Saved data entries
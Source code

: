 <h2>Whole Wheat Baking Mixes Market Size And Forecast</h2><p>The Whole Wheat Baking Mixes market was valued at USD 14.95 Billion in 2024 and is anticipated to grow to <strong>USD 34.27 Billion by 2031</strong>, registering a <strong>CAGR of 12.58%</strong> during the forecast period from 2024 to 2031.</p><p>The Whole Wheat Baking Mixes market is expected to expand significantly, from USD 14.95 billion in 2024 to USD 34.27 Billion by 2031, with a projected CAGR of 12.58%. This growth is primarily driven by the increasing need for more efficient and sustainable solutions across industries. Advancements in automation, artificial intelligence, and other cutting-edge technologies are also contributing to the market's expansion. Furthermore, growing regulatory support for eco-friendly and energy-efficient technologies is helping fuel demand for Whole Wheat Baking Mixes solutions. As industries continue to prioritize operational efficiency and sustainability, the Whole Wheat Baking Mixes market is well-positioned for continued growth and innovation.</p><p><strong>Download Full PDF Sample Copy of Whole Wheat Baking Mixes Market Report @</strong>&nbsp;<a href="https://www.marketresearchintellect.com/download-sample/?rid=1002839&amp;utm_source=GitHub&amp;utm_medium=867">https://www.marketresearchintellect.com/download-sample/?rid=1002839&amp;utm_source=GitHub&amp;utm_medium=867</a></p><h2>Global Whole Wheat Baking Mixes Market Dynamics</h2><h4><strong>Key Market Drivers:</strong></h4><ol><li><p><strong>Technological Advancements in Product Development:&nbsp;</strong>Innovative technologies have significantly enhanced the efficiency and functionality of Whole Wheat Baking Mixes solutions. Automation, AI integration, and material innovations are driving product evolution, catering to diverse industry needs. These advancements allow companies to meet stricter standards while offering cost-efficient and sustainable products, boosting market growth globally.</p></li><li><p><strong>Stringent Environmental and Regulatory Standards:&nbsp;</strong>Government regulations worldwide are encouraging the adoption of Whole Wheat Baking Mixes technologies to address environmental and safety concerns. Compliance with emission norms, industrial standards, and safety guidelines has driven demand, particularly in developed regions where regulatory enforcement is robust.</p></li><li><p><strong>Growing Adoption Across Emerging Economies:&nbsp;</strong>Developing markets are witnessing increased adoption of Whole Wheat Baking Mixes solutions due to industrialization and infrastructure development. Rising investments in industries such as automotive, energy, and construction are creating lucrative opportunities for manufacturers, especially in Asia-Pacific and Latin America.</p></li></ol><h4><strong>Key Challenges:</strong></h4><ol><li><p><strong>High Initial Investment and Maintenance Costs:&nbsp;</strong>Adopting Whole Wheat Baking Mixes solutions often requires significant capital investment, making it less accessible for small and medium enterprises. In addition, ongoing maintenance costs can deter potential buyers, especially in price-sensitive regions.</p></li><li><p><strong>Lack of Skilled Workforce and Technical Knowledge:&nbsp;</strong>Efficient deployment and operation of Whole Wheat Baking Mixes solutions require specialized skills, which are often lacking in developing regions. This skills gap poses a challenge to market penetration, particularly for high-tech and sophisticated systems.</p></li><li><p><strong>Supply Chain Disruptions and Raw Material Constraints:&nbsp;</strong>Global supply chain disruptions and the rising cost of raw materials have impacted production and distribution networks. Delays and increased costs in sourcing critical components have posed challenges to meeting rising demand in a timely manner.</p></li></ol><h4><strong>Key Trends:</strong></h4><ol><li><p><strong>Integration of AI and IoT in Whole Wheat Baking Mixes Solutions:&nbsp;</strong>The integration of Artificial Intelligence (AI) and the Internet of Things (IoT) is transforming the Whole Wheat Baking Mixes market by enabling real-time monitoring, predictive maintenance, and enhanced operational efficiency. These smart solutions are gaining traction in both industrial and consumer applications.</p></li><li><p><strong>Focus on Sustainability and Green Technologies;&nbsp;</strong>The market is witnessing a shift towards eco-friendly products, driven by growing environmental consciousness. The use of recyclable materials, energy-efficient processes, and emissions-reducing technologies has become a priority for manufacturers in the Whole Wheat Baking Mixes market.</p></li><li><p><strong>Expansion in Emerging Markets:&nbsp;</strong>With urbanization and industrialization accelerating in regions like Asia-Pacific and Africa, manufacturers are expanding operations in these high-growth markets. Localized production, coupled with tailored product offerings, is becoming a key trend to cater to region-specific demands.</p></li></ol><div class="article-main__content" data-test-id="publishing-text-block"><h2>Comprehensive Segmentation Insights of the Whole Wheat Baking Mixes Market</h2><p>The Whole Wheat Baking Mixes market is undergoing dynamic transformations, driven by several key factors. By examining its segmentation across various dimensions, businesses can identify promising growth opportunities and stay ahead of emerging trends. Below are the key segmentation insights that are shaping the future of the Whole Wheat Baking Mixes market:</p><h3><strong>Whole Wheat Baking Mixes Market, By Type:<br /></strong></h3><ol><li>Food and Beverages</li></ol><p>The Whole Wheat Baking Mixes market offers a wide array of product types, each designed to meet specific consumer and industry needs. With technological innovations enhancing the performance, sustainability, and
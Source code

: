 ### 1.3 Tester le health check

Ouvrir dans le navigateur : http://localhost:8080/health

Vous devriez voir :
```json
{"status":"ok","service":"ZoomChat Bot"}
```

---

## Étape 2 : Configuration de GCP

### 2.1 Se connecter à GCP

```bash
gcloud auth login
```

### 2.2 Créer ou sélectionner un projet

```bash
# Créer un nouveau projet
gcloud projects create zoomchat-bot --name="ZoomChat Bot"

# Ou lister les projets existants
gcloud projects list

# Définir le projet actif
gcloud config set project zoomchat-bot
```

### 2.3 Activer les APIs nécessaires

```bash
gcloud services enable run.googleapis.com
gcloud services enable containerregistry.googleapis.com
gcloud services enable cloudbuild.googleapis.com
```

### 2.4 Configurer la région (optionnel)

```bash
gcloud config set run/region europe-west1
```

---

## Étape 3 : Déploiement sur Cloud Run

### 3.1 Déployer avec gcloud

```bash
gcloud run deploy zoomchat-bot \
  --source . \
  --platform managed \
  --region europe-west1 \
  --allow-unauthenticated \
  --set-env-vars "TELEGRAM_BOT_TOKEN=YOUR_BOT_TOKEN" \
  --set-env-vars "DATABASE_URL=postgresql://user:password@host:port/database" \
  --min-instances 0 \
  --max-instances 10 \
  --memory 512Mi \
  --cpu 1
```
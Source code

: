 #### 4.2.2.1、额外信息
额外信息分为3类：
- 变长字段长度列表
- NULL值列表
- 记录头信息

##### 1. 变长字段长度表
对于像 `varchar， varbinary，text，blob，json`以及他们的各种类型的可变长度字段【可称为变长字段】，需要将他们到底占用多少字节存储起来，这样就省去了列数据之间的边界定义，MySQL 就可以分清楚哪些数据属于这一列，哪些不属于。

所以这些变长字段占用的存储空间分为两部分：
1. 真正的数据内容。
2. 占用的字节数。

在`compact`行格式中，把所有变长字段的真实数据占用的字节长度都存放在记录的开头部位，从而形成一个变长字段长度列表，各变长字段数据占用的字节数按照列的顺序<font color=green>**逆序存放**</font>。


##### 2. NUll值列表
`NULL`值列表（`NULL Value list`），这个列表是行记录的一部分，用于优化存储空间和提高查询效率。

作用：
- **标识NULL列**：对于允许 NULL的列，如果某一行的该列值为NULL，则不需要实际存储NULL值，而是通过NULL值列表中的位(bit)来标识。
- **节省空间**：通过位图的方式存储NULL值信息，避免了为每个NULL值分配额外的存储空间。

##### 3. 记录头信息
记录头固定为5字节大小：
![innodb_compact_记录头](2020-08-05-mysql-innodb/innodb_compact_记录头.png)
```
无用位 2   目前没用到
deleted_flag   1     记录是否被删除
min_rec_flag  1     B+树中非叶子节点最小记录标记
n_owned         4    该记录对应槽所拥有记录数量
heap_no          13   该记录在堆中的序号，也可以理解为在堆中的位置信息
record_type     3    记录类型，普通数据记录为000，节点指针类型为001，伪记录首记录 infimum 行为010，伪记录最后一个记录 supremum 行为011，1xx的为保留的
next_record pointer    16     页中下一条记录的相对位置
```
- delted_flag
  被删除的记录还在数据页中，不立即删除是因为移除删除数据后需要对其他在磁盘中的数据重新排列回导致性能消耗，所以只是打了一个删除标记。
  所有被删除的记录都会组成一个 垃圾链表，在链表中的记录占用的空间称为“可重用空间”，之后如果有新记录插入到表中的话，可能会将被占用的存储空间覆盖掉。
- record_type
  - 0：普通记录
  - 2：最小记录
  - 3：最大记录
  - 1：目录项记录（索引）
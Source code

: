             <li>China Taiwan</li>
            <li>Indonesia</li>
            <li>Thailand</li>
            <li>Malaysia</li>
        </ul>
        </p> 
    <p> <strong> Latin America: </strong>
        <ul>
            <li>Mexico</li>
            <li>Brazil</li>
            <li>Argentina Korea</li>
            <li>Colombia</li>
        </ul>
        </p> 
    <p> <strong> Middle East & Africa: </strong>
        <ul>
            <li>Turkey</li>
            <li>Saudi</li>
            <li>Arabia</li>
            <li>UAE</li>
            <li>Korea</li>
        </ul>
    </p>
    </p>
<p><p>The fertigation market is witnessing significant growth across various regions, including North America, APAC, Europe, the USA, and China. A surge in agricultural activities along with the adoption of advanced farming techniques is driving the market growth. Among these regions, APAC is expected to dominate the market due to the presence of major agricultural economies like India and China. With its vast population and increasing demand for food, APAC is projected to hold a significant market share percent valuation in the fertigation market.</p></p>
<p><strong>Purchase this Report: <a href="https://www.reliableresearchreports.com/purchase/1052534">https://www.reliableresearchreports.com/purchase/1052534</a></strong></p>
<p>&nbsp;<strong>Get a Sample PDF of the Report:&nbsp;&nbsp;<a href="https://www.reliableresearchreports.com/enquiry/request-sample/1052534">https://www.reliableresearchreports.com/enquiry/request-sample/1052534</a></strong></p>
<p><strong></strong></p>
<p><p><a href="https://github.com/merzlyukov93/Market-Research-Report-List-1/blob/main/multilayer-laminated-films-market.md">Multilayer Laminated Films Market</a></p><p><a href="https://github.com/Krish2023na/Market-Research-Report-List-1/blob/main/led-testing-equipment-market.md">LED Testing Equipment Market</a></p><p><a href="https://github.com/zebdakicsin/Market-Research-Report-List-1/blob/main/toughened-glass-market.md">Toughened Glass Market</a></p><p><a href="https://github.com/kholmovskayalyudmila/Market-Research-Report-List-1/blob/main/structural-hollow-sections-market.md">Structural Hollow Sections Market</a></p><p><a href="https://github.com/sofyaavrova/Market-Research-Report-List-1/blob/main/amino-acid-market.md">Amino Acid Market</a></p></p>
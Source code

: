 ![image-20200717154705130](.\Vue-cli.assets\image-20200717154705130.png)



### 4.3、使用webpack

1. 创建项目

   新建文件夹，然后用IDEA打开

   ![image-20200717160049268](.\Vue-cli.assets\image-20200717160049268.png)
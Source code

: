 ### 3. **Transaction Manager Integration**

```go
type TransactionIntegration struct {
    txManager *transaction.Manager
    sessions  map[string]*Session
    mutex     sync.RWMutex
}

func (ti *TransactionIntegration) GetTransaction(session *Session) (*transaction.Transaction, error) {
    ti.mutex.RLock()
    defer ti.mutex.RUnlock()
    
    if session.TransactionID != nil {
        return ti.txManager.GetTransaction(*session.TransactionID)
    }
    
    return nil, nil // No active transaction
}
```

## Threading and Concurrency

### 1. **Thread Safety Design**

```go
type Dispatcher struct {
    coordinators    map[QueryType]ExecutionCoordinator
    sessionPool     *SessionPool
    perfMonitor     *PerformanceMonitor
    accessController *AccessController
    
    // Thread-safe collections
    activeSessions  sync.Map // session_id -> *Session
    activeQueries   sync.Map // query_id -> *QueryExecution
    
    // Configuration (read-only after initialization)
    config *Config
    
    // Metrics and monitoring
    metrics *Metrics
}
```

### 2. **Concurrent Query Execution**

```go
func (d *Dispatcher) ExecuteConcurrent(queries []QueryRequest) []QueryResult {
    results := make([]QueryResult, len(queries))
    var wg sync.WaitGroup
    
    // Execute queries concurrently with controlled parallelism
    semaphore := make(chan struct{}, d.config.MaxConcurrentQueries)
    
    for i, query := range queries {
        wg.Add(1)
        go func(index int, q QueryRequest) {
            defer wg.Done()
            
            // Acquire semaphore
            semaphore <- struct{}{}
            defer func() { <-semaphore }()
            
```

* What is needed:
From the entries above, copy every line that holds the word "reliableresearchreports".

* Reply to the exercise:
<p><strong>Purchase this Report: <a href="https://www.reliableresearchreports.com/purchase/1052534">https://www.reliableresearchreports.com/purchase/1052534</a></strong></p>
<p>&nbsp;<strong>Get a Sample PDF of the Report:&nbsp;&nbsp;<a href="https://www.reliableresearchreports.com/enquiry/request-sample/1052534">https://www.reliableresearchreports.com/enquiry/request-sample/1052534</a></strong></p>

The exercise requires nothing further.